Kebijakan itu dituangkan dalam Surat Edaran Bersama Kementerian Agraria dan Tata Ruang/Badan Pertanahan Nasional (ATR/BPN) dan Kementerian Dalam Negeri (Kemendagri) tentang pengintegrasian LP2B ke dalam RTRW dan Rencana Detail Tata Ruang (RDTR) kabupaten/kota. Surat edaran tersebut ditandatangani Menteri ATR/BPN Nusron Wahid dan Menteri Dalam Negeri Muhammad Tito Karnavian pada Jumat (19/6/2026) di Gedung Sasana Bhakti Praja, Kemendagri, Jakarta.
Nusron mengatakan surat edaran diterbitkan agar pemerintah daerah tidak lagi terhambat dalam menetapkan LP2B. Menurutnya, selama ini banyak daerah mengalami kendala karena perubahan RTRW hanya dapat dilakukan melalui mekanisme tertentu dan membutuhkan waktu relatif lama.
“Supaya tidak stuck, kita keluarkan surat edaran ini. Intinya memberikan ruang bagi bupati dan kepala daerah untuk menetapkan LP2B sementara yang menjadi bagian tidak terpisahkan dari RTRW,” kata Nusron usai penandatanganan.
Ia menjelaskan, melalui surat edaran tersebut pemerintah daerah dapat mengakomodasi LP2B dalam dokumen tata ruang sembari menunggu penyesuaian regulasi yang lebih permanen. Pemerintah juga masih menunggu penyelesaian revisi Peraturan Pemerintah (PP) Nomor 21 Tahun 2021 tentang Penyelenggaraan Penataan Ruang.

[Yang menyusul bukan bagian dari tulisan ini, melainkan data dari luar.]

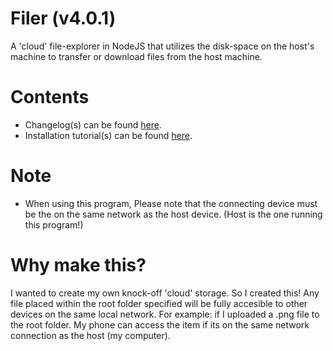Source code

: # Filer (v4.0.1)
A 'cloud' file-explorer in NodeJS that utilizes the disk-space on the host's machine to transfer or download files from the host machine.

# Contents
-	Changelog(s) can be found [here](CHANGELOG.md).
-	Installation tutorial(s) can be found [here](INSTALLATION.md).

# Note
-   When using this program, Please note that the connecting device must be the on the same network as the host device. (Host is the one running this program!)

# Why make this?
I wanted to create my own knock-off 'cloud' storage. So I created this! Any file placed within the root folder specified will be fully accesible to other devices on the same local network. For example: if I uploaded a .png file to the root folder. My phone can access the item if its on the same network connection as the host (my computer).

Menurut Nusron, revisi PP tersebut diharapkan dapat memberi keleluasaan bagi daerah dalam menyesuaikan tata ruang sesuai kebutuhan pembangunan, tanpa mengesampingkan perlindungan lahan pertanian produktif. “Begitu revisi PP Nomor 21 Tahun 2021 ditetapkan, kami berharap seluruh pemerintah daerah segera melakukan penyesuaian RTRW agar lebih adaptif terhadap kebutuhan pembangunan,” ujarnya.
Sementara itu, Tito menyebut surat edaran bersama diterbitkan sebagai solusi atas berbagai persoalan dalam pelaksanaan kebijakan perlindungan lahan pertanian di sejumlah daerah. Ia menilai pendekatan yang lebih fleksibel diperlukan karena kondisi tiap daerah berbeda, terutama wilayah yang mengalami perkembangan permukiman dan perkotaan secara pesat.
Tito mencontohkan daerah seperti Tangerang dan Bekasi yang menghadapi tantangan karena sebagian lahan yang sebelumnya tercatat sebagai lahan baku sawah telah beralih fungsi menjadi kawasan perumahan. Menurutnya, kebijakan ini diharapkan menjaga keseimbangan antara perlindungan lahan pertanian dan kebutuhan pembangunan.
“Kami berharap kebijakan ini dapat mendukung target swasembada pangan nasional sekaligus membantu percepatan program pembangunan tiga juta rumah yang menjadi prioritas pemerintah,” kata Tito.
Dalam kesempatan yang sama, dilakukan pula penandatanganan Surat Keputusan Bersama (SKB) antara Mendagri dan Menteri Perumahan dan Kawasan Permukiman (PKP) Maruarar Sirait tentang dukungan percepatan pelaksanaan Program Pembangunan Tiga Juta Rumah. Penandatanganan itu disaksikan Kepala Badan Pusat Statistik (BPS) RI Amalia Adininggar Widyasanti. Nusron hadir didampingi sejumlah pejabat tinggi Kementerian ATR/BPN, termasuk Direktur Jenderal Tata Ruang Suyus Windayana, Direktur Jenderal Survei dan Pemetaan Pertanahan dan Ruang Virgo Eresta Jaya, serta Direktur Jenderal Pengendalian dan Penertiban Tanah dan Ruang Lampri.